# Kubeflow Trainer: Local Training with Multiple Backends

This notebook demonstrates how to run Kubeflow Trainer locally using **three different backends** and shows how easy it is to switch between them.

## Available Backends

| Backend | Container Runtime | Distributed Training | Best For |
|---------|------------------|---------------------|----------|
| **Local Process** | None (native Python) | ❌ Single process only | Quick testing, debugging |
| **Docker** | Docker required | ✅ Multi-node (PyTorch DDP) | Standard container workflow |
| **Podman** | Podman required | ✅ Multi-node (PyTorch DDP) | Rootless containers, security |

## Prerequisites

- **All backends**: Python 3.8+
- **Local Process**: No additional requirements
- **Docker**: Docker Desktop or Docker Engine
- **Podman**: Podman installed

This example trains a CNN on the [Fashion MNIST](https://github.com/zalandoresearch/fashion-mnist) dataset using PyTorch.

## Install Kubeflow SDK

In [None]:
# Base installation (required)
%pip install -U kubeflow-trainer

# Optional extras for container backends:
# %pip install -U kubeflow[docker]  # For Docker
# %pip install -U kubeflow[podman]  # For Podman

## Define Training Functions

We define two training functions:

1. **Single-process** - For Local Process Backend (no distributed training)
2. **Distributed** - For Docker/Podman Backends (PyTorch DDP across multiple nodes)

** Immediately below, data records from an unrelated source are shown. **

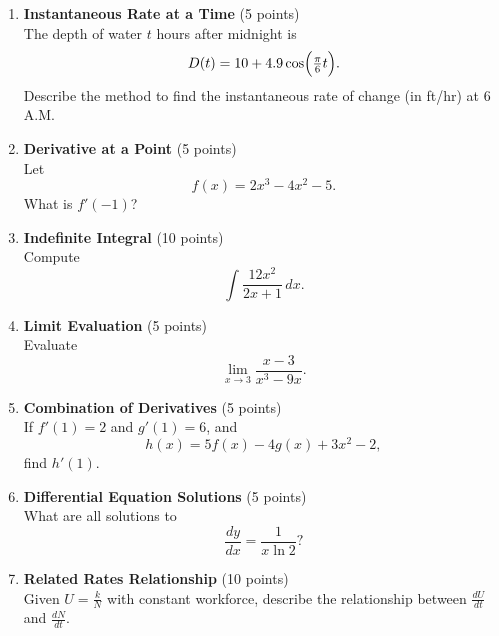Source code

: \begin{enumerate}
  \item \textbf{Instantaneous Rate at a Time} (5 points)\\
  The depth of water $t$ hours after midnight is
  \[
    D(t) = 10 + 4.9 \cos\Bigl(\tfrac{\pi}{6} t\Bigr).
  \]
  Describe the method to find the instantaneous rate of change (in ft/hr) at 6 A.M.
  \begin{subanswer}
  \end{subanswer}

  \item \textbf{Derivative at a Point} (5 points)\\
  Let
  \[
    f(x) = 2x^3 - 4x^2 - 5.
  \]
  What is $f'(-1)$?
  \begin{subanswer}
  \end{subanswer}

  \item \textbf{Indefinite Integral} (10 points)\\
  Compute
  \[
    \int \frac{12 x^2}{2x + 1} \,dx.
  \]
  \begin{subanswer}
  \end{subanswer}

  \item \textbf{Limit Evaluation} (5 points)\\
  Evaluate
  \[
    \lim_{x \to 3} \frac{x - 3}{x^3 - 9x}.
  \]
  \begin{subanswer}
  \end{subanswer}

  \item \textbf{Combination of Derivatives} (5 points)\\
  If $f'(1) = 2$ and $g'(1) = 6$, and
  \[
    h(x) = 5f(x) - 4g(x) + 3x^2 - 2,
  \]
  find $h'(1)$.
  \begin{subanswer}
  \end{subanswer}

  \item \textbf{Differential Equation Solutions} (5 points)\\
  What are all solutions to
  \[
    \frac{dy}{dx} = \frac{1}{x \ln 2}?
  \]
  \begin{subanswer}
  \end{subanswer}

  \item \textbf{Related Rates Relationship} (10 points)\\
  Given $U = \tfrac{k}{N}$ with constant workforce, describe the relationship between $\tfrac{dU}{dt}$ and $\tfrac{dN}{dt}$.
  \begin{subanswer}
  \end{subanswer}


\end{enumerate}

### Single-Process Training Function

In [None]:
def train_single_process():
    """Train Fashion MNIST CNN - single process (no distributed)."""
    import torch
    import torch.nn.functional as F
    from torch import nn, optim
    from torch.utils.data import DataLoader
    from torchvision import datasets, transforms

    print(" Starting single-process training...")

    class Net(nn.Module):
        def __init__(self):
            super(Net, self).__init__()
            self.conv1 = nn.Conv2d(1, 20, 5, 1)
            self.conv2 = nn.Conv2d(20, 50, 5, 1)
            self.fc1 = nn.Linear(4 * 4 * 50, 500)
            self.fc2 = nn.Linear(500, 10)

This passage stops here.